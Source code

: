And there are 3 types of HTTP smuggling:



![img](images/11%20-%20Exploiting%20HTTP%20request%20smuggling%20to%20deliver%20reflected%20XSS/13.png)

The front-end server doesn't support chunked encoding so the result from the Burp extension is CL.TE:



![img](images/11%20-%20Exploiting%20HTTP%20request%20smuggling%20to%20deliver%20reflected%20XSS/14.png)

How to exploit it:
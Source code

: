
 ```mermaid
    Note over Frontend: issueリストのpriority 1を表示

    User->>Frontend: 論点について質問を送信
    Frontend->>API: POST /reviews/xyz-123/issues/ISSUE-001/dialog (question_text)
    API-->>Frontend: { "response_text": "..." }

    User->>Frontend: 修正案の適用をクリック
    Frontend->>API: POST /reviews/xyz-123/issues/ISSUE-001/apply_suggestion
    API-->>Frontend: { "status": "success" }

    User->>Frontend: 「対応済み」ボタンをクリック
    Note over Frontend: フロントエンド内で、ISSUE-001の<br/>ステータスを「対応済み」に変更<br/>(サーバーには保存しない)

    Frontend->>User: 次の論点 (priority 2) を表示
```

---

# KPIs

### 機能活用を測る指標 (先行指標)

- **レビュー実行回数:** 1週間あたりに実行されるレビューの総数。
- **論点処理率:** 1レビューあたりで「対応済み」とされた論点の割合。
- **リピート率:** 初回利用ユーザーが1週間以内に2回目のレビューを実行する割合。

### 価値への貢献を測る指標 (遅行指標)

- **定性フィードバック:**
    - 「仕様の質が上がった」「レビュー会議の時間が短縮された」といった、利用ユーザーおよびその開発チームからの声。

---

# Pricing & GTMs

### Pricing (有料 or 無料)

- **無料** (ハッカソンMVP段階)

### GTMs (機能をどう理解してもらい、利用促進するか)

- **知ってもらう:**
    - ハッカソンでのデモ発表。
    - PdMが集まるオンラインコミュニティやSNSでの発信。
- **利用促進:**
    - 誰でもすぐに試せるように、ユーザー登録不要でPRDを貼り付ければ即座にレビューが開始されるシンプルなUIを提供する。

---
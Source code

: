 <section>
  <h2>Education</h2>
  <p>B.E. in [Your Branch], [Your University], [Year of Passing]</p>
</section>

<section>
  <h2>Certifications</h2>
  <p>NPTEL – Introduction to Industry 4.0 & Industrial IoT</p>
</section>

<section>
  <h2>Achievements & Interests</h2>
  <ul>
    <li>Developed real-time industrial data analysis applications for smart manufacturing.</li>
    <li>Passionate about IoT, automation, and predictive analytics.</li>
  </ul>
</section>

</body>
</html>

+ + + + + + +

**Required work**
An exact repetition of all the records above is required.

**Answer to this exercise**
Source code

:And there are 3 types of HTTP smuggling:



![img](images/11%20-%20Exploiting%20HTTP%20request%20smuggling%20to%20deliver%20reflected%20XSS/13.png)

The front-end server doesn't support chunked encoding so the result from the Burp extension is CL.TE:



![img](images/11%20-%20Exploiting%20HTTP%20request%20smuggling%20to%20deliver%20reflected%20XSS/14.png)

How to exploit it:
Source code

:
 ```mermaid
    Note over Frontend: issueリストのpriority 1を表示

    User->>Frontend: 論点について質問を送信
    Frontend->>API: POST /reviews/xyz-123/issues/ISSUE-001/dialog (question_text)
    API-->>Frontend: { "response_text": "..." }

    User->>Frontend: 修正案の適用をクリック
    Frontend->>API: POST /reviews/xyz-123/issues/ISSUE-001/apply_suggestion
    API-->>Frontend: { "status": "success" }

    User->>Frontend: 「対応済み」ボタンをクリック
    Note over Frontend: フロントエンド内で、ISSUE-001の<br/>ステータスを「対応済み」に変更<br/>(サーバーには保存しない)

    Frontend->>User: 次の論点 (priority 2) を表示
```

---

# KPIs

### 機能活用を測る指標 (先行指標)

- **レビュー実行回数:** 1週間あたりに実行されるレビューの総数。
- **論点処理率:** 1レビューあたりで「対応済み」とされた論点の割合。
- **リピート率:** 初回利用ユーザーが1週間以内に2回目のレビューを実行する割合。

### 価値への貢献を測る指標 (遅行指標)

- **定性フィードバック:**
    - 「仕様の質が上がった」「レビュー会議の時間が短縮された」といった、利用ユーザーおよびその開発チームからの声。

---

# Pricing & GTMs

### Pricing (有料 or 無料)

- **無料** (ハッカソンMVP段階)

### GTMs (機能をどう理解してもらい、利用促進するか)

- **知ってもらう:**
    - ハッカソンでのデモ発表。
    - PdMが集まるオンラインコミュニティやSNSでの発信。
- **利用促進:**
    - 誰でもすぐに試せるように、ユーザー登録不要でPRDを貼り付ければ即座にレビューが開始されるシンプルなUIを提供する。

---
Source code

: <section>
  <h2>Education</h2>
  <p>B.E. in [Your Branch], [Your University], [Year of Passing]</p>
</section>

<section>
  <h2>Certifications</h2>
  <p>NPTEL – Introduction to Industry 4.0 & Industrial IoT</p>
</section>

<section>
  <h2>Achievements & Interests</h2>
  <ul>
    <li>Developed real-time industrial data analysis applications for smart manufacturing.</li>
    <li>Passionate about IoT, automation, and predictive analytics.</li>
  </ul>
</section>

</body>
</html>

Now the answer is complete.